Customers use PALs to make one-time purchases that build their libraries’ owned collections. PALs are typically used for historical archival products (including ProQuest Congressional, House of Commons Parliamentary Papers, Historical Newspapers, Recent Newspapers, Periodicals Archive Online, The Vogue Archive, Harper’s Bazaar, Women’s Wear Daily, Early English Books Online and Alexander Street’s primary sources products, among many others). ProQuest charges CSFs annually for most PAL purchases. We take these CSFs and invest them back into our products, platforms, and user experience to ensure they continue to grow, improve, and meet users’ needs.

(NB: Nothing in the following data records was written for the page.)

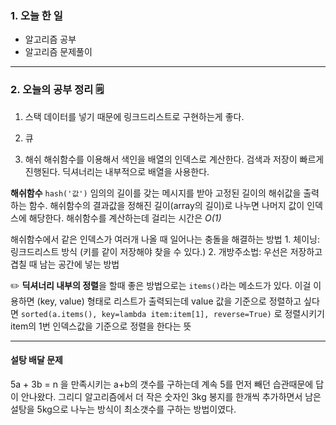 <!-- day 9 -->
### 1. 오늘 한 일
- 알고리즘 공부
- 알고리즘 문제풀이

---
### 2. 오늘의 공부 정리 🗒️
1. 스택
데이터를 넣기 때문에 링크드리스트로 구현하는게 좋다.

2. 큐
3. 해쉬
해쉬함수를 이용해서 색인을 배열의 인덱스로 계산한다.
검색과 저장이 빠르게 진행된다.
딕셔너리는 내부적으로 배열을 사용한다.

 **해쉬함수** 
 `hash('값')`
 임의의 길이를 갖는 메시지를 받아 고정된 길이의 해쉬값을 출력하는 함수.
 해쉬함수의 결과값을 정해진 길이(array의 길이)로 나누면 나머지 값이 인덱스에 해당한다.
 해쉬함수를 계산하는데 걸리는 시간은 *O(1)*

 해쉬함수에서 같은 인덱스가 여러개 나올 때 일어나는 충돌을 해결하는 방법
 	1. 체이닝: 링크드리스트 방식 (키를 같이 저장해야 찾을 수 있다.)
  	2. 개방주소법: 우선은 저장하고 겹칠 때 남는 공간에 넣는 방법

 ✏️ **딕셔너리 내부의 정렬**을 할때 좋은 방법으로는 `items()`라는 메소드가 있다. 
 이걸 이용하면 (key, value) 형태로 리스트가 출력되는데 value 값을 기준으로 정렬하고 싶다면
 `sorted(a.items(), key=lambda item:item[1], reverse=True)` 로 정렬시키기
 item의 1번 인덱스값을 기준으로 정렬을 한다는 뜻

---
#### 설탕 배달 문제
5a + 3b = n 을 만족시키는 a+b의 갯수를 구하는데 계속 5를 먼저 빼던 습관때문에 답이 안나왔다.
그리디 알고리즘에서 더 작은 숫자인 3kg 봉지를 한개씩 추가하면서 남은 설탕을 5kg으로 나누는 방식이 최소갯수를 구하는 방법이였다.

CSFs are charged by product and are determined by the size and the complexity of each product. Customers who purchase products on a frequent basis are not charged additional fees once they reach a certain threshold for “closed” (completed) content sets. For products that continue to grow — such as the Vogue Archive — the CSF covers new content added each year. For some historical newspapers, like the Chicago Tribune and The Washington Post, CSFs cover additional backfile ownership as well as ongoing content added each year. Our source providers are important to us and our relationship with them allows us to keep adding additional years of their content.

What Do CsFs support?

They support value-add improvements to product interfaces, search functionality, cross-searchability with other similar content, indexing, hosting, security, 24/7 access, and customer support. They bolster the development of free MARC records, administrative console tools for librarians, and updated compliance with usage statistics like COUNTER and authentication standards such as Shibboleth and Athens, critical for remote online access. They support the maintenance and growth of a metadata repository used by the major discovery systems (Summon, Primo, OCLC and others). Long after the initial release of a product, we use CSFs to improve its user experience. For example, in 2019 and in 2020, we migrated Early European Books (EEB) and Early English Books Online (EEBO) from legacy platforms to the main ProQuest platform, forming Early Modern Books. We updated both products to a modern interface, and normalized indexing and author names to facilitate a combined search across both product lines. EEB subject classifications were assigned to all 146,000 EEBO titles so both products could be aligned and cross-searched. Author names, places of publications and document features across three centuries of content were normalized. Our objective was to make the content from the Early Modern period more discoverable, which offers even more possibilities for scholars to pursue groundbreaking research. CSFs contribute to these enhancements. If our customers had already purchased the products as a perpetual archive, they now benefit from the improvements.

What’s Next?

We are currently completing migrating our Black Studies Center product just released in April with an improved user experience on the ProQuest platform, with more enhancements to come this fall. After that we will be migrating and improving The Gerritsen Collection, Patrologia Latina and Acta Sanctorum, all products used by our customers since their initial launch years ago. Again, CSFs will help support these enhancements.

Conclusion

From everything we’ve learned from our longstanding relationships with libraries, there’s one thing that stands out: the need to evolve and improve is constant. Historical archives are a strategic asset for libraries; ensuring their safekeeping, improving access, and devising new ways to meet customer’s needs are all core to what we do. We know that libraries don’t have unlimited budgets, so when it comes to CSFs, we ensure that we invest them back into building better products and user experiences.